What needs to be done:
If a line in the records below holds the string "Amulet", count it; give only the total.

Records for the task:
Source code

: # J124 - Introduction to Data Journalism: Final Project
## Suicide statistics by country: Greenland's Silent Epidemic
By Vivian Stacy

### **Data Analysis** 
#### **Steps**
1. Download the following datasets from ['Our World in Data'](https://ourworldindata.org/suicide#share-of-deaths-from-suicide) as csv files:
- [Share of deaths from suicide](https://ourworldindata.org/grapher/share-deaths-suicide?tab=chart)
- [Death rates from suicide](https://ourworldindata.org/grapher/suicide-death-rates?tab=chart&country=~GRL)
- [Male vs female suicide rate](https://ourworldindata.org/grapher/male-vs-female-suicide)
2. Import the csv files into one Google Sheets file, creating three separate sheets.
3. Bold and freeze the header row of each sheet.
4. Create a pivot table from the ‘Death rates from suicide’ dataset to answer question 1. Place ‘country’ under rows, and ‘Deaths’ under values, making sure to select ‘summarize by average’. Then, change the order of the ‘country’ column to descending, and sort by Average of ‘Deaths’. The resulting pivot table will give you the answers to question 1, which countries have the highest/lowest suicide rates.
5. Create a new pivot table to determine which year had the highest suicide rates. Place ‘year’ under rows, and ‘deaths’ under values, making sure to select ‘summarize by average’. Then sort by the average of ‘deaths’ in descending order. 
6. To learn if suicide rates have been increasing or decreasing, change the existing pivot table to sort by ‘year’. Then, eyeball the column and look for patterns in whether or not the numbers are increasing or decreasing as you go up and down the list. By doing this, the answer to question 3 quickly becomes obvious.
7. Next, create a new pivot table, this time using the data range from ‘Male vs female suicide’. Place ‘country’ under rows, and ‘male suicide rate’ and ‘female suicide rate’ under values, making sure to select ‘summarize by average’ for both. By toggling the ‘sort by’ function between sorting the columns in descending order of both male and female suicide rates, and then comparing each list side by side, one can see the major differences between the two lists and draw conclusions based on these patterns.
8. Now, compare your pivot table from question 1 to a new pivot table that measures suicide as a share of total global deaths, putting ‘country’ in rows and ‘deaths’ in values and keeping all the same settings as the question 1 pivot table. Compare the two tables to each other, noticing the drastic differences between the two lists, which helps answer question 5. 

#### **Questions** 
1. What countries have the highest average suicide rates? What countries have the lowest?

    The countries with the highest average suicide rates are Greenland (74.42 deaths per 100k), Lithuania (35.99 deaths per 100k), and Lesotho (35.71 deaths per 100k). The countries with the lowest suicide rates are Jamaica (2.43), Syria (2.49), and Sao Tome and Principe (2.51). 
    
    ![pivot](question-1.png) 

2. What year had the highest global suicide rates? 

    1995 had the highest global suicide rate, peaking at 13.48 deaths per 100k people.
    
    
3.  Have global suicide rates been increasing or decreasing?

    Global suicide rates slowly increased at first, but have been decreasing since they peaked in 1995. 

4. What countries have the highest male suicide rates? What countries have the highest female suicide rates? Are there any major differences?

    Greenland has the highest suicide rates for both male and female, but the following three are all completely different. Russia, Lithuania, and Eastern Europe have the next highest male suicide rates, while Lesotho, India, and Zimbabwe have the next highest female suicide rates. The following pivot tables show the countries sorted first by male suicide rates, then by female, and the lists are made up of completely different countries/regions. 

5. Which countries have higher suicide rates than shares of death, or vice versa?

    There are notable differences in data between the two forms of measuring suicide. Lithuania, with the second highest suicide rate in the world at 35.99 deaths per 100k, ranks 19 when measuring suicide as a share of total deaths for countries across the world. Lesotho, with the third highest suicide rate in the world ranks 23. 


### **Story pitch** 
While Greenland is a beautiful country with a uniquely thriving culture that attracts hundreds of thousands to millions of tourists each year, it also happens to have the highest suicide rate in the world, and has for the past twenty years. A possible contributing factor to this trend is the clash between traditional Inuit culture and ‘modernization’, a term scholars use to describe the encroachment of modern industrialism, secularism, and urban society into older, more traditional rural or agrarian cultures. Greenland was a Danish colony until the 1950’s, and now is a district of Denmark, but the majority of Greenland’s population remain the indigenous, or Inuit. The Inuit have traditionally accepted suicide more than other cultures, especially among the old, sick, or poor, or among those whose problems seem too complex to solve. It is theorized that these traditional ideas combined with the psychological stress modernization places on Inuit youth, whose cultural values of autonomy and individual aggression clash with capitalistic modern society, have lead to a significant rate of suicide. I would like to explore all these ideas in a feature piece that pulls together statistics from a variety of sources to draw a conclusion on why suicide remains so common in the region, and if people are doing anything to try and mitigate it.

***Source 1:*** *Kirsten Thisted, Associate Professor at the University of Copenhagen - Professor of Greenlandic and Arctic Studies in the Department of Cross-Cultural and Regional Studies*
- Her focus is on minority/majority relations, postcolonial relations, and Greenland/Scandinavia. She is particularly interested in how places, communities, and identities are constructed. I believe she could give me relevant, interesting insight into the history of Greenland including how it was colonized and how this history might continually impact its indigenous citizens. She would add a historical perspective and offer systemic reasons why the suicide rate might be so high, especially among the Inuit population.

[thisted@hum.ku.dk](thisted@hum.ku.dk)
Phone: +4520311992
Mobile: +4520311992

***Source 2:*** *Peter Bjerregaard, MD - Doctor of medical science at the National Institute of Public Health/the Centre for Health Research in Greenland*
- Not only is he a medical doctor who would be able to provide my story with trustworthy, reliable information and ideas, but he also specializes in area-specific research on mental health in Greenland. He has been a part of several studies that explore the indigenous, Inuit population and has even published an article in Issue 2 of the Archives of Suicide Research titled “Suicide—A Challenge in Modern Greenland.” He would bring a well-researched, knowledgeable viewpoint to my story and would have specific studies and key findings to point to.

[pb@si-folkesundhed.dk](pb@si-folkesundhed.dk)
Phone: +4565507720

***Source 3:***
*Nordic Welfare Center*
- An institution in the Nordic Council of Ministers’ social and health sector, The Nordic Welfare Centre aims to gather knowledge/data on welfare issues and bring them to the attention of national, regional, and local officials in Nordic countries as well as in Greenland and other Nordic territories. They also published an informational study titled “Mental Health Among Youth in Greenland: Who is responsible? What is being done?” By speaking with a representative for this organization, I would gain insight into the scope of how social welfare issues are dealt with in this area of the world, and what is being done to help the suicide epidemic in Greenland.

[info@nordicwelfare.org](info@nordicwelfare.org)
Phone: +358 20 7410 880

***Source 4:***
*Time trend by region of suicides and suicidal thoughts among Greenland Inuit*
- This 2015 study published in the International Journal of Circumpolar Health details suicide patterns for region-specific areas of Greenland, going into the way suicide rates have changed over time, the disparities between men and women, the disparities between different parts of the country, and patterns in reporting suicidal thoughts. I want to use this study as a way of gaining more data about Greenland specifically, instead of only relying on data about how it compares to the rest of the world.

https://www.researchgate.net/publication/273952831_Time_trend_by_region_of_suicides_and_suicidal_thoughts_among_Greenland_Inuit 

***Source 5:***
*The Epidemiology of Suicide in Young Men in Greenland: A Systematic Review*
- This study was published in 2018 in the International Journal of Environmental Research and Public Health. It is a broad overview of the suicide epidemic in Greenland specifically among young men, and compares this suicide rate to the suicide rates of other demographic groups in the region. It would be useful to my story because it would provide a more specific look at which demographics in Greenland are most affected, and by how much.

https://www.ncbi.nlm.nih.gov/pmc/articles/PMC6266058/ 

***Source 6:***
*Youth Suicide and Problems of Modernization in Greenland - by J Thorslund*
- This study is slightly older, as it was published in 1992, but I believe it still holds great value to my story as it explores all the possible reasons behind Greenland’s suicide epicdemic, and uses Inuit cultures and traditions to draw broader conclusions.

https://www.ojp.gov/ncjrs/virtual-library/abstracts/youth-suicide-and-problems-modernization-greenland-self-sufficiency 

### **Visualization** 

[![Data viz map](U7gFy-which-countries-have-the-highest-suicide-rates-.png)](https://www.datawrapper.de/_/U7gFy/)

* * *

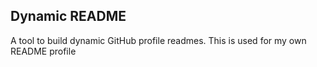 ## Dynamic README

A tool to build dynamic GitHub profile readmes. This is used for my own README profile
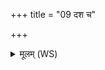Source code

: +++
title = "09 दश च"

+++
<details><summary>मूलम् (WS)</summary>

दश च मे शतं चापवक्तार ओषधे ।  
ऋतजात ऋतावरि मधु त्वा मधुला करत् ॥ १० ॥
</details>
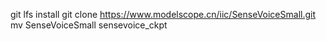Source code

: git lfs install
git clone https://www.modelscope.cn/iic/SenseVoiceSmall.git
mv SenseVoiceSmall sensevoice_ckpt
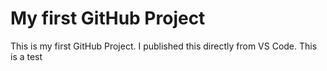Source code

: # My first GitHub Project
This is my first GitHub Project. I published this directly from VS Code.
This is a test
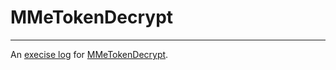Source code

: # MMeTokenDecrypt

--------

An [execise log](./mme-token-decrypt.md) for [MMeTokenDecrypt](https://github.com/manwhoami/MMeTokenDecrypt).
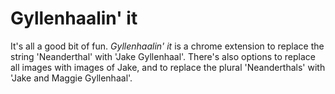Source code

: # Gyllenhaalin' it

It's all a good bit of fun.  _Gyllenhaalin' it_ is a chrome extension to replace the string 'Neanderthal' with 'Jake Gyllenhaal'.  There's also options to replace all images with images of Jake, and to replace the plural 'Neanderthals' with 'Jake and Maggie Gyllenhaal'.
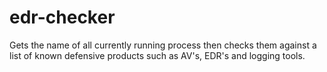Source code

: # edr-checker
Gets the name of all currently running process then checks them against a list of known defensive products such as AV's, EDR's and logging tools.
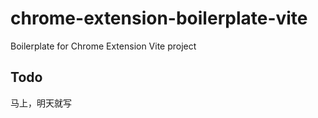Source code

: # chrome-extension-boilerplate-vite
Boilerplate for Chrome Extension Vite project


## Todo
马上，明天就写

---

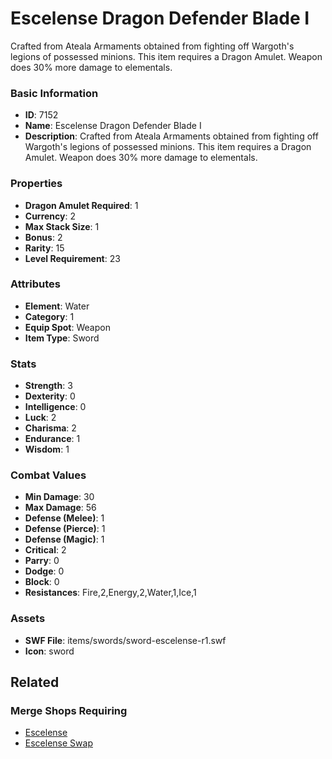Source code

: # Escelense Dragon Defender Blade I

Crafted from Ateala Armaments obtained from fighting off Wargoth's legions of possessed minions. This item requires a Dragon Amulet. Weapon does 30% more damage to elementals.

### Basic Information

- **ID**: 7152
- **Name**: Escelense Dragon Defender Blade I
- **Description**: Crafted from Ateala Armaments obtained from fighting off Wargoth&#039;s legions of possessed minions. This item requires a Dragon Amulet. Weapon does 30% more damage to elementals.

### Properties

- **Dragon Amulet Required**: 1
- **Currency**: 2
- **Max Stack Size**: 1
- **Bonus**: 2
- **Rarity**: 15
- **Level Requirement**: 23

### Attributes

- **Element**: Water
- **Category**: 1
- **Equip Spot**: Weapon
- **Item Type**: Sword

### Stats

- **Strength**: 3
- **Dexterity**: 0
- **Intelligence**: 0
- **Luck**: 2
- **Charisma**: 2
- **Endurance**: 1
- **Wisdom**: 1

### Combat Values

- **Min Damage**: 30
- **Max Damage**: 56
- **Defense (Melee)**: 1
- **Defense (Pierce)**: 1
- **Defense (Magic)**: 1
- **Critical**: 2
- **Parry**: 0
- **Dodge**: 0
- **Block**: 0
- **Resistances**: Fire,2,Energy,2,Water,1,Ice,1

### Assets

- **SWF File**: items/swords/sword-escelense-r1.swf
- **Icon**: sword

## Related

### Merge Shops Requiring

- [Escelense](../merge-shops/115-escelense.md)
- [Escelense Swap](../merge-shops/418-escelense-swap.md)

Answer to the exercise:
3